Les personnes exprimant des opinions divergentes ou critiques étaient toujours la cible d’actes d’intimidation, de harcèlement et d’agressions.
Le 17 mai, le journaliste et militant des droits humains Armando Nenane a été roué de coups par la police antiémeutes à Maputo, la capitale du pays, en raison de ses opinions au sujet du « G40 », groupe qui aurait été créé sous la présidence d’Armando Guebuza, l’ancien chef d’État, pour jeter le discrédit sur ses opposants et promouvoir le parti au pouvoir. Avant son passage à tabac, Armando Nenane avait reçu des menaces de mort anonymes par téléphone. Personne n’avait eu à rendre des comptes pour son agression à la fin de l’année.
Le 4 octobre, Mahamudo Amurane, maire de Nampula (ville située dans le nord du pays), a été abattu devant chez lui par un inconnu armé. À la suite de désaccords avec les dirigeants du Mouvement démocratique du Mozambique (MDM), il avait annoncé son intention de quitter le parti et de créer son propre mouvement en vue de se porter de nouveau candidat aux élections municipales d’octobre 2018.
Le 2 décembre, dans cette même ville, un homme armé a menacé de tuer Aunício da Silva, journaliste d’investigation et rédacteur en chef de l’hebdomadaire Ikweli. Il l’a accusé d’avoir publié des articles salissant l’image de Carlos Saíde, le candidat du MDM aux élections municipales à Nampula.

DISCRIMINATION – LES PERSONNES ATTEINTES D’ALBINISME

Les quelque 30 000 personnes atteintes d’albinisme étaient victimes de discrimination et se voyaient placées au ban de la société. Beaucoup craignaient pour leur vie. Les persécutions à leur égard ont augmenté. À la connaissance d’Amnesty International, au moins 13 personnes albinos ont été tuées, mais ce chiffre était probablement en deçà de la réalité.

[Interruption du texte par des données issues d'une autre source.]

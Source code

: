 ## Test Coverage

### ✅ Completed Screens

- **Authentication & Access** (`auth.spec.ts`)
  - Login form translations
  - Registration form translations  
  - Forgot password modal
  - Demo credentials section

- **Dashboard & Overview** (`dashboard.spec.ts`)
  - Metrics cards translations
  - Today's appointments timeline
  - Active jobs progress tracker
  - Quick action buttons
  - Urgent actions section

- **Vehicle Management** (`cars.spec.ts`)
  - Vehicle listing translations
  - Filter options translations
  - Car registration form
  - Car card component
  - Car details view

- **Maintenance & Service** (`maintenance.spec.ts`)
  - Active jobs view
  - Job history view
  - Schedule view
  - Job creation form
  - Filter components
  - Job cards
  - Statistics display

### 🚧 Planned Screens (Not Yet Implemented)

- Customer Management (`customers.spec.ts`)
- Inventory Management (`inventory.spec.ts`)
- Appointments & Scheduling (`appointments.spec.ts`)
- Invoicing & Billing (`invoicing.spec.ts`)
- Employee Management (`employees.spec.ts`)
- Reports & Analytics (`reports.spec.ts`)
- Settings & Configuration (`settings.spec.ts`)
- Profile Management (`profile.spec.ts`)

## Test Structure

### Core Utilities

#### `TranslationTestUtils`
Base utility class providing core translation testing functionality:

Ces homicides étaient attisés par les croyances ou les superstitions attribuant des pouvoirs magiques à ces personnes. La plupart ont eu lieu dans les provinces du centre et du nord, les régions les plus pauvres du pays.

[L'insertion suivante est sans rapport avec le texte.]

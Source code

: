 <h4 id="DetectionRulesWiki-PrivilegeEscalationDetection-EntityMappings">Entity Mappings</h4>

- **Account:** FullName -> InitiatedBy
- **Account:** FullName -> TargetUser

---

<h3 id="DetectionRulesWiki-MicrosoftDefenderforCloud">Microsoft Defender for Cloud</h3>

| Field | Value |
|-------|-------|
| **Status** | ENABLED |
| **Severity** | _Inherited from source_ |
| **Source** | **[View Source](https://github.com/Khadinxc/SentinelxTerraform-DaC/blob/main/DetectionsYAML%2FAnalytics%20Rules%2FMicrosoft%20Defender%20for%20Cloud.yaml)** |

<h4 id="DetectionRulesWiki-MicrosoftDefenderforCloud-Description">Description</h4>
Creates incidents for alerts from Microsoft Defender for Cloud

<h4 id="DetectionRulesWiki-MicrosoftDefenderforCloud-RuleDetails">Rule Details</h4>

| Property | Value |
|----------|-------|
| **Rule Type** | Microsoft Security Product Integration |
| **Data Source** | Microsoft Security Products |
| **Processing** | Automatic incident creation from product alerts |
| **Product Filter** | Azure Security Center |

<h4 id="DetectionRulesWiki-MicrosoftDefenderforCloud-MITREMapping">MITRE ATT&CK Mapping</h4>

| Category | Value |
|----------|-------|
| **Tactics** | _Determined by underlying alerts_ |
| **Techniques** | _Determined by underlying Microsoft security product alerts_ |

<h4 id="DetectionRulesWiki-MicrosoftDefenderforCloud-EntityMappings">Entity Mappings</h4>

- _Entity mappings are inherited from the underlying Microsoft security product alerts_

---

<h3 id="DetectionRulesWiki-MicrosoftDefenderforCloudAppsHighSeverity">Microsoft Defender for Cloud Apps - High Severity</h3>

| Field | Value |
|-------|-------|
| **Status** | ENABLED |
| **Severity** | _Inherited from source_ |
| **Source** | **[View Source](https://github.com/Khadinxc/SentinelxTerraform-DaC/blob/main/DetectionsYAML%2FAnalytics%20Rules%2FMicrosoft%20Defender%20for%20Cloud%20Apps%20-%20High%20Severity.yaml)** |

Le 31 janvier, un garçon albinos de sept ans a été assassiné par quatre inconnus qui sont entrés par effraction chez lui, dans le district de Ngaúma (province de Niassa), et l’ont enlevé alors que sa famille dormait. Le 28 mai, un enfant de trois ans a été soustrait à sa mère dans le district d’Angónia (province de Tete). On ignorait l’identité de ses kidnappeurs. Le 13 septembre, un adolescent de 17 ans a été tué dans le secteur de Benga (district de Moatize, province de Tete), parce que les parties de son corps étaient recherchées ; ses agresseurs ont prélevé son cerveau, ses cheveux et les os de ses bras. À la fin de l’année, aucune arrestation n’avait eu lieu dans le cadre de ces homicides et personne n’avait été traduit en justice.

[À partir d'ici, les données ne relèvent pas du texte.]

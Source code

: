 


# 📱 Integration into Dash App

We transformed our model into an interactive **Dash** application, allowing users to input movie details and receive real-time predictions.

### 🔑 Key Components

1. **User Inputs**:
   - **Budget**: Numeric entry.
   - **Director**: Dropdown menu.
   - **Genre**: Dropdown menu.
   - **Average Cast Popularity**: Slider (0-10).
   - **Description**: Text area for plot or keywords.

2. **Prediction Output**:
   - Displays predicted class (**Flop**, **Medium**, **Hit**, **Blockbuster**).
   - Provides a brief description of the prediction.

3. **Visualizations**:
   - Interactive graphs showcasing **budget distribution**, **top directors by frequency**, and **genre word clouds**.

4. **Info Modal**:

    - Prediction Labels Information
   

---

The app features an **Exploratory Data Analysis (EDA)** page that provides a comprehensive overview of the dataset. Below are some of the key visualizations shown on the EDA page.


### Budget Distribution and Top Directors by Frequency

Le gouvernement n’a pratiquement rien fait pour lutter contre le problème, en dépit de l’indignation publique qu’il suscitait. Une stratégie visant à mettre fin aux homicides a été préparée, mais elle n’a pas été mise en oeuvre, faute de moyens semble-t-il.

VIOLENCES FAITES AUX FEMMES ET AUX FILLES

De nombreuses femmes ont été tuées, souvent par un conjoint ou ex-conjoint, ou par un homme de leur famille. Plusieurs des auteurs de ces meurtres ont tenté de justifier leur acte en affirmant que leur victime avait pratiqué la sorcellerie à leur encontre.
Le 10 janvier, un homme de 31 ans a tué sa femme de 27 ans avec un couteau de cuisine dans le quartier d’Inhagoia, en périphérie de Maputo. En février, dans le district de Vanduzi (province de Manica), un homme de 27 ans a décapité sa mère à coups de machette parce qu’elle avait refusé de lui servir à manger. En mai, un autre homme a tué sa mère dans le district de Guru (province de Manica), au motif qu’elle lui aurait jeté un sort d’impuissance sexuelle. En août, deux frères ont tué leur grand-mère, âgée de 70 ans, à Messano (district de Bilene, province de Gaza), après l’avoir accusée de leur avoir jeté un mauvais sort. En septembre, dans le quartier du Centro Hípico, situé dans la banlieue de Chimoio (province de Manica), un homme prétendant que sa mère, âgée de 80 ans, l’avait ensorcelé l’a tuée à coups de barre métallique.
Même si, dans toutes ces affaires, les auteurs présumés des homicides ont reconnu les faits, les autorités n’ont rien fait pour élaborer, financer et mettre en oeuvre une stratégie efficace de lutte contre la violence à l’égard des femmes.